The failure looks like:
  xc: error: Max batch size exceeded (1970103633). Giving up.
where 1970103633 = 0x756d6551 = *(uint32_t*)"Qemu"

Sadly, the simple fix of just setting ctx->last_checkpoint = 1 will cause an
opposite function regresson for anyone using the current behaviour of
save_callbacks->checkpoint().

The only safe fix is to rely on the toolstack to provide this information.

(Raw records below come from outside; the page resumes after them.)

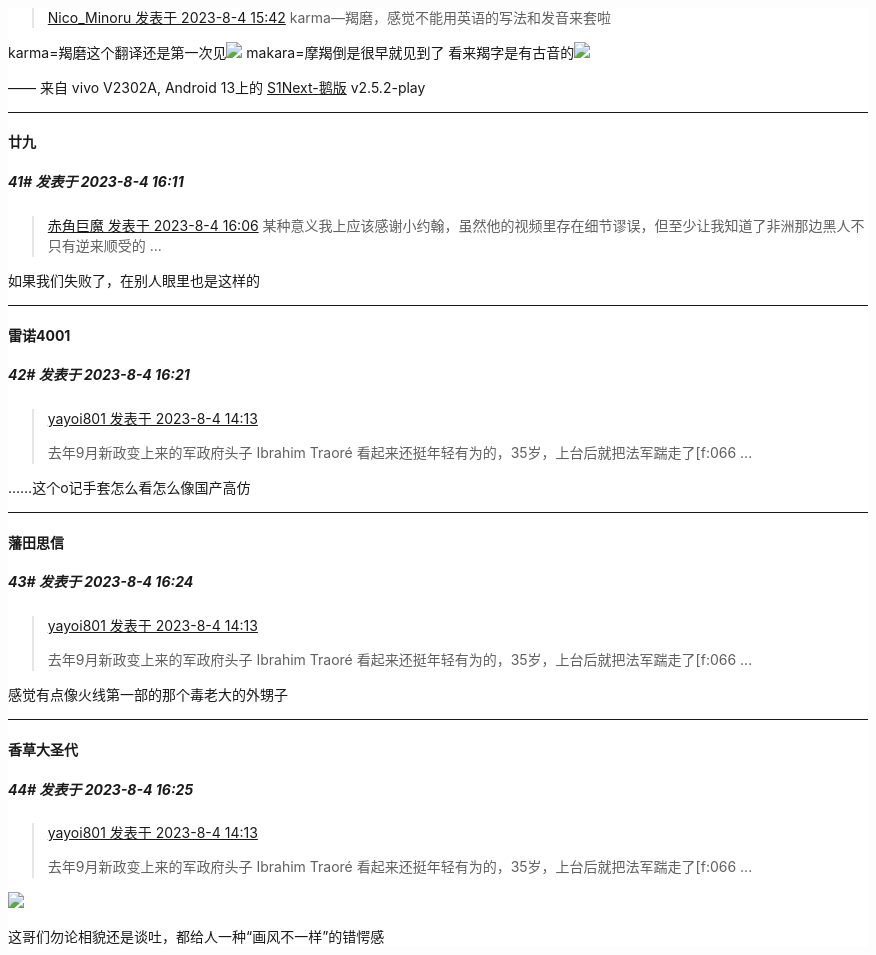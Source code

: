 <blockquote><a href="httphttps://bbs.saraba1st.com/2b/forum.php?mod=redirect&amp;goto=findpost&amp;pid=61905987&amp;ptid=2147058" target="_blank">Nico_Minoru 发表于 2023-8-4 15:42</a>
karma—羯磨，感觉不能用英语的写法和发音来套啦</blockquote>
karma=羯磨这个翻译还是第一次见<img src="https://static.saraba1st.com/image/smiley/face2017/073.png" referrerpolicy="no-referrer">
makara=摩羯倒是很早就见到了
看来羯字是有古音的<img src="https://static.saraba1st.com/image/smiley/face2017/107.png" referrerpolicy="no-referrer">

—— 来自 vivo V2302A, Android 13上的 [S1Next-鹅版](https://github.com/ykrank/S1-Next/releases) v2.5.2-play

*****

####  廿九  
##### 41#       发表于 2023-8-4 16:11

<blockquote><a href="httphttps://bbs.saraba1st.com/2b/forum.php?mod=redirect&amp;goto=findpost&amp;pid=61906248&amp;ptid=2147058" target="_blank">赤角巨魔 发表于 2023-8-4 16:06</a>
某种意义我上应该感谢小约翰，虽然他的视频里存在细节谬误，但至少让我知道了非洲那边黑人不只有逆来顺受的 ...</blockquote>
如果我们失败了，在别人眼里也是这样的

*****

####  雷诺4001  
##### 42#       发表于 2023-8-4 16:21

<blockquote><a href="httphttps://bbs.saraba1st.com/2b/forum.php?mod=redirect&amp;goto=findpost&amp;pid=61904949&amp;ptid=2147058" target="_blank">yayoi801 发表于 2023-8-4 14:13</a>

去年9月新政变上来的军政府头子 Ibrahim Traoré 看起来还挺年轻有为的，35岁，上台后就把法军踹走了[f:066 ...</blockquote>
……这个o记手套怎么看怎么像国产高仿

*****

####  藩田思信  
##### 43#       发表于 2023-8-4 16:24

<blockquote><a href="httphttps://bbs.saraba1st.com/2b/forum.php?mod=redirect&amp;goto=findpost&amp;pid=61904949&amp;ptid=2147058" target="_blank">yayoi801 发表于 2023-8-4 14:13</a>

去年9月新政变上来的军政府头子 Ibrahim Traoré 看起来还挺年轻有为的，35岁，上台后就把法军踹走了[f:066 ...</blockquote>
感觉有点像火线第一部的那个毒老大的外甥子

*****

####  香草大圣代  
##### 44#       发表于 2023-8-4 16:25

<blockquote><a href="httphttps://bbs.saraba1st.com/2b/forum.php?mod=redirect&amp;goto=findpost&amp;pid=61904949&amp;ptid=2147058" target="_blank">yayoi801 发表于 2023-8-4 14:13</a>

去年9月新政变上来的军政府头子 Ibrahim Traoré 看起来还挺年轻有为的，35岁，上台后就把法军踹走了[f:066 ...</blockquote>
<img src="https://s1.ax1x.com/2023/08/04/pPFvMqJ.png" referrerpolicy="no-referrer">

这哥们勿论相貌还是谈吐，都给人一种“画风不一样”的错愕感
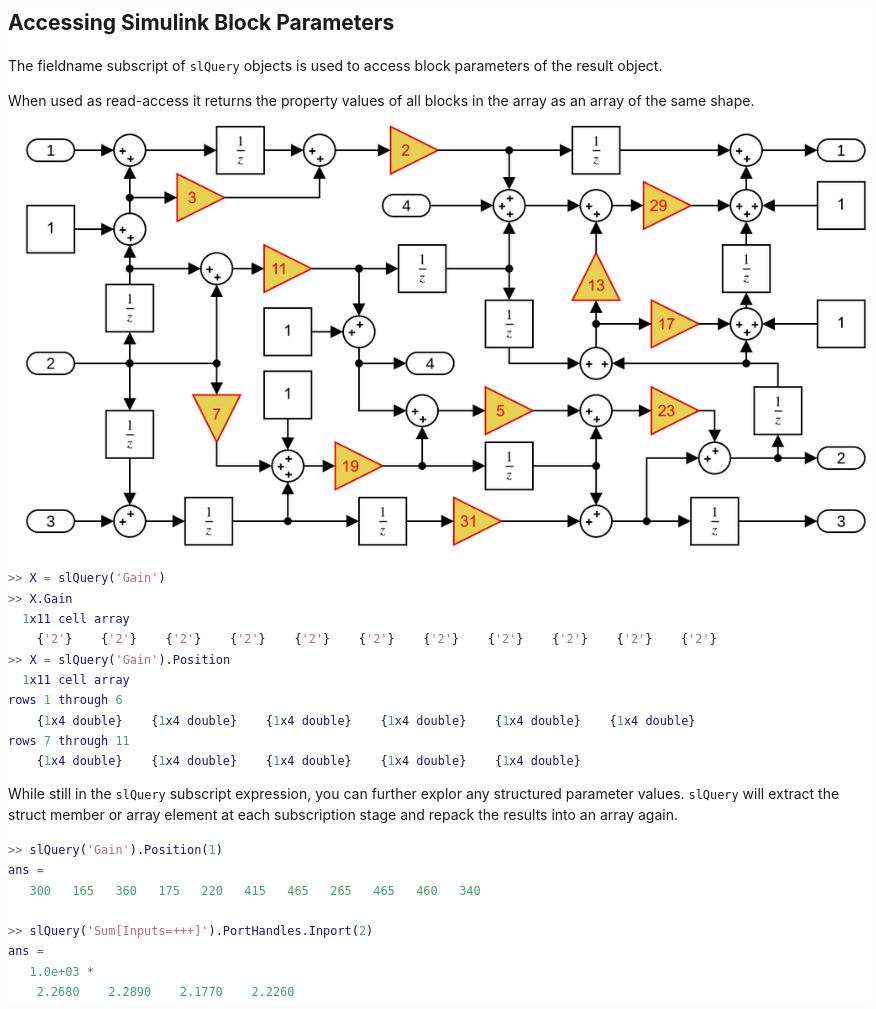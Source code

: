 Accessing Simulink Block Parameters
-----------------------------------

The fieldname subscript of `slQuery` objects is used to access block parameters of the result 
object.

When used as read-access it returns the property values of all blocks in the array as 
an array of the same shape.

![tangle-gain](examples-tangle-gain.svg)

```matlab
>> X = slQuery('Gain')
>> X.Gain
  1x11 cell array
    {'2'}    {'2'}    {'2'}    {'2'}    {'2'}    {'2'}    {'2'}    {'2'}    {'2'}    {'2'}    {'2'}
>> X = slQuery('Gain').Position
  1x11 cell array
rows 1 through 6
    {1x4 double}    {1x4 double}    {1x4 double}    {1x4 double}    {1x4 double}    {1x4 double}
rows 7 through 11
    {1x4 double}    {1x4 double}    {1x4 double}    {1x4 double}    {1x4 double}
```

While still in the `slQuery` subscript expression, you can further explor any structured 
parameter values. `slQuery` will extract the struct member or array element at each 
subscription stage and repack the results into an array again.

```matlab
>> slQuery('Gain').Position(1)
ans =
   300   165   360   175   220   415   465   265   465   460   340

>> slQuery('Sum[Inputs=+++]').PortHandles.Inport(2)
ans =
   1.0e+03 *
    2.2680    2.2890    2.1770    2.2260
```
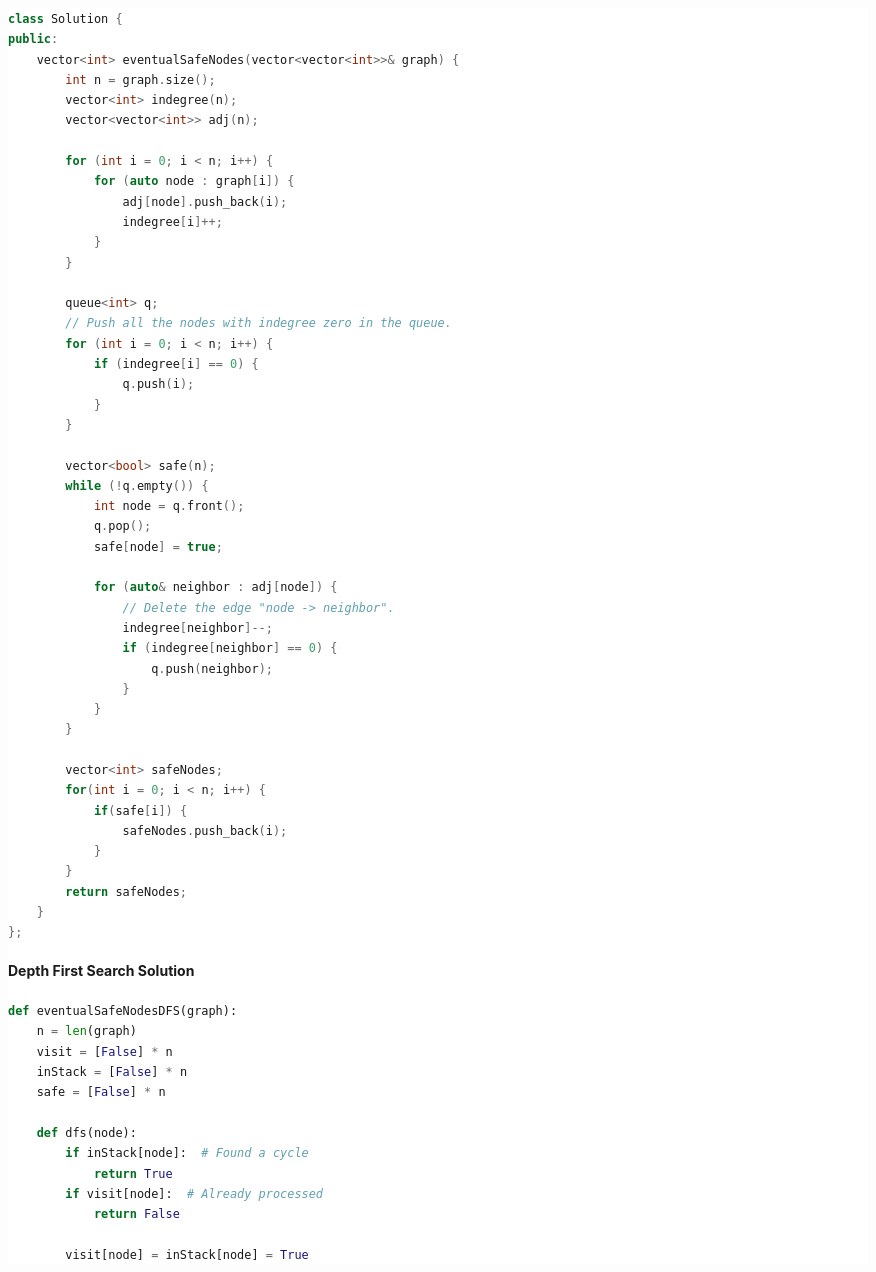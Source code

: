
 ```cpp
class Solution {
public:
    vector<int> eventualSafeNodes(vector<vector<int>>& graph) {
        int n = graph.size();
        vector<int> indegree(n);
        vector<vector<int>> adj(n);

        for (int i = 0; i < n; i++) {
            for (auto node : graph[i]) {
                adj[node].push_back(i);
                indegree[i]++;
            }
        }

        queue<int> q;
        // Push all the nodes with indegree zero in the queue.
        for (int i = 0; i < n; i++) {
            if (indegree[i] == 0) {
                q.push(i);
            }
        }

        vector<bool> safe(n);
        while (!q.empty()) {
            int node = q.front();
            q.pop();
            safe[node] = true;

            for (auto& neighbor : adj[node]) {
                // Delete the edge "node -> neighbor".
                indegree[neighbor]--;
                if (indegree[neighbor] == 0) {
                    q.push(neighbor);
                }
            }
        }

        vector<int> safeNodes;
        for(int i = 0; i < n; i++) {
            if(safe[i]) {
                safeNodes.push_back(i);
            }
        }
        return safeNodes;
    }
};
```

#### Depth First Search Solution

```python
def eventualSafeNodesDFS(graph):
    n = len(graph)
    visit = [False] * n
    inStack = [False] * n
    safe = [False] * n

    def dfs(node):
        if inStack[node]:  # Found a cycle
            return True
        if visit[node]:  # Already processed
            return False
        
        visit[node] = inStack[node] = True
```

Passing 0 results in unchanged behaviour, while passing nonzero means "the
other end of the migration stream does not know about
XC_SAVE_ID_LAST_CHECKPOINT but is performing a normal migrate"

Signed-off-by: Andrew Cooper <andrew.cooper3@citrix.com>
---
 tools/libxc/xc_domain_restore.c |    3 ++-
 tools/libxc/xc_nomigrate.c      |    2 +-
 tools/libxc/xenguest.h          |    4 +++-
 tools/libxl/libxl_save_helper.c |    2 +-
 tools/xcutils/xc_restore.c      |    2 +-
 5 files changed, 8 insertions(+), 5 deletions(-)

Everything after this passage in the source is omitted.